Recently proposed domain adaptation arts have dominated the field of cross-domain semantic segmentation by operating domain manifolds alignment and learning an optimal joint hypothesis (joint-domain classifier) for both source and target domains. However, a joint-domain classifier can still violate the cluster assumption in the target domain in case domain manifolds are not fully aligned after domain adaptation. In this work, we raise the intractability of perfect domain alignment and turn to exploit a novel hypothesis: a target-dependent classifier, to efficiently adapt to the target domain clusters even given a certain degree of domain misalignment.
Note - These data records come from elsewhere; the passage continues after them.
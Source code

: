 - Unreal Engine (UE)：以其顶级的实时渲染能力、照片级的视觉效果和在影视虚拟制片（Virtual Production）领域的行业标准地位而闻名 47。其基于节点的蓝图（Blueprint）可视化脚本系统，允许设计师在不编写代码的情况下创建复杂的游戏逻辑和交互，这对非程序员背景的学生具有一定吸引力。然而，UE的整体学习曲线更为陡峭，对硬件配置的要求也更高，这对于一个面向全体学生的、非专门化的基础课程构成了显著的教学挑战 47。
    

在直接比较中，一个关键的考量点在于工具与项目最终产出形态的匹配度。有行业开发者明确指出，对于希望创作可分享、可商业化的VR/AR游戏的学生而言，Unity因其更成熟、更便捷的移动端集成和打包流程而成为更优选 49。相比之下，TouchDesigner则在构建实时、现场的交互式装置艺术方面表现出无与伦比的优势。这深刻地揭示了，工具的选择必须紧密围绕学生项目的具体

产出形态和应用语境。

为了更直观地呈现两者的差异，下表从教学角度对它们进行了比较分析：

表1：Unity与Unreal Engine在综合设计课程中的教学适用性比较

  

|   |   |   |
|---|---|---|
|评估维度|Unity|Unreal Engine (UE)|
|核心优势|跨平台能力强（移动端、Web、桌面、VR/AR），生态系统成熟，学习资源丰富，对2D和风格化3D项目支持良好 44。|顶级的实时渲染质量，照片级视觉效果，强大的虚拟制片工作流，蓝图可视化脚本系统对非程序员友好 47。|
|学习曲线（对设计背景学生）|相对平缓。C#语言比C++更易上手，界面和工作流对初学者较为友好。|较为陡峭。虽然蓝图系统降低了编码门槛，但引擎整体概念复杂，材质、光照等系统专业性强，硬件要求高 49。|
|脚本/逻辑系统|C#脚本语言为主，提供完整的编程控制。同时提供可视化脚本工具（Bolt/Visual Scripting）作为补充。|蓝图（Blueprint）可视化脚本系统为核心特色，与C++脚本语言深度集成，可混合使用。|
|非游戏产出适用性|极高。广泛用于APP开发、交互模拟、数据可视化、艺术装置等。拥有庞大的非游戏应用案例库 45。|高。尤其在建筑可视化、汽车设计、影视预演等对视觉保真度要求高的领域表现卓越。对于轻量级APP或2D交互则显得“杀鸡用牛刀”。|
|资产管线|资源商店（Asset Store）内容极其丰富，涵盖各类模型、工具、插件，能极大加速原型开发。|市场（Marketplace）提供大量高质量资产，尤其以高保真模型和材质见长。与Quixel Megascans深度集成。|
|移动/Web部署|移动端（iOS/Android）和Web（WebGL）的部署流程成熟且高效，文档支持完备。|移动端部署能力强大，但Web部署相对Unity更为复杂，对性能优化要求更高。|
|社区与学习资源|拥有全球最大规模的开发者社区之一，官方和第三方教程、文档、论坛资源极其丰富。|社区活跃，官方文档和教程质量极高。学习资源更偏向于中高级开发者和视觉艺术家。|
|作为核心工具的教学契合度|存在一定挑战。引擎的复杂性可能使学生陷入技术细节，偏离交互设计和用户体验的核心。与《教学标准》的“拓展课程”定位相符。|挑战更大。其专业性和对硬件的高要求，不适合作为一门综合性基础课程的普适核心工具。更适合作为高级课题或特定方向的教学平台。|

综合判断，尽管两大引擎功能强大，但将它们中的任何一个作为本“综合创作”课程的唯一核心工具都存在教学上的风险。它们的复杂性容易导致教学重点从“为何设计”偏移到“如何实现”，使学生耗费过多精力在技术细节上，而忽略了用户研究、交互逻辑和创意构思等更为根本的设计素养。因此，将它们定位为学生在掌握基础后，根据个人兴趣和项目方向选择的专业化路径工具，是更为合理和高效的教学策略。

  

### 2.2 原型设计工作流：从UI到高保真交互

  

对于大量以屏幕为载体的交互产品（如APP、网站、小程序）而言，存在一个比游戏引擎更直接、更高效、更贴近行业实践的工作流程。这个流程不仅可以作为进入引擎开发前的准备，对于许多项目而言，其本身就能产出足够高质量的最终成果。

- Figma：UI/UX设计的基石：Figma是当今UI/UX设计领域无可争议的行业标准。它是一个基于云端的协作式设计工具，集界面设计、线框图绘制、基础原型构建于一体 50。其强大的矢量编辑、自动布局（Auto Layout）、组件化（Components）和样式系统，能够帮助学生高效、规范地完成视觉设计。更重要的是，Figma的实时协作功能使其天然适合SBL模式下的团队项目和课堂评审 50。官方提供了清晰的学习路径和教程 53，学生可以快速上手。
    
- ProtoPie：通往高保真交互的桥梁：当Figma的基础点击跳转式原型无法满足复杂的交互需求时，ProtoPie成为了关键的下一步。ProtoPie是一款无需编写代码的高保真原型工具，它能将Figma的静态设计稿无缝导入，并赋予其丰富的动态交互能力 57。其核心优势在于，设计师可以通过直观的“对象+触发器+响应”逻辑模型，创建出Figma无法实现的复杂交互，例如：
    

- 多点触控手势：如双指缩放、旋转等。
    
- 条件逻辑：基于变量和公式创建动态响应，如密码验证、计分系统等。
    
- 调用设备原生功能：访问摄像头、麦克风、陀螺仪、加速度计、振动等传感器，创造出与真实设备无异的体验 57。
Specifically, we first propose an unsupervised fine-tuning strategy, which optimizes the joint hypothesis of vanilla domain adaptation into a target-dependent hypothesis to better fit with the target domain clusters. Second, we connect the “learning to learn” concept of meta-learning with pixel-wise domain adaptation, which serves as a reliable hypothesis initialization, providing an alternative solution to learning a more generalized target-dependent classifier. The proposed learning method is general to conventional domain adaptation models. In experiments, we recycle the pre-trained conventional DA models and learn target-dependent classifiers with the proposed method. Experimental results on synthetic-to-real adaptation and cross-city adaptation benchmarks demonstrate that the target-dependent classifier leads over state-of-the-art performance.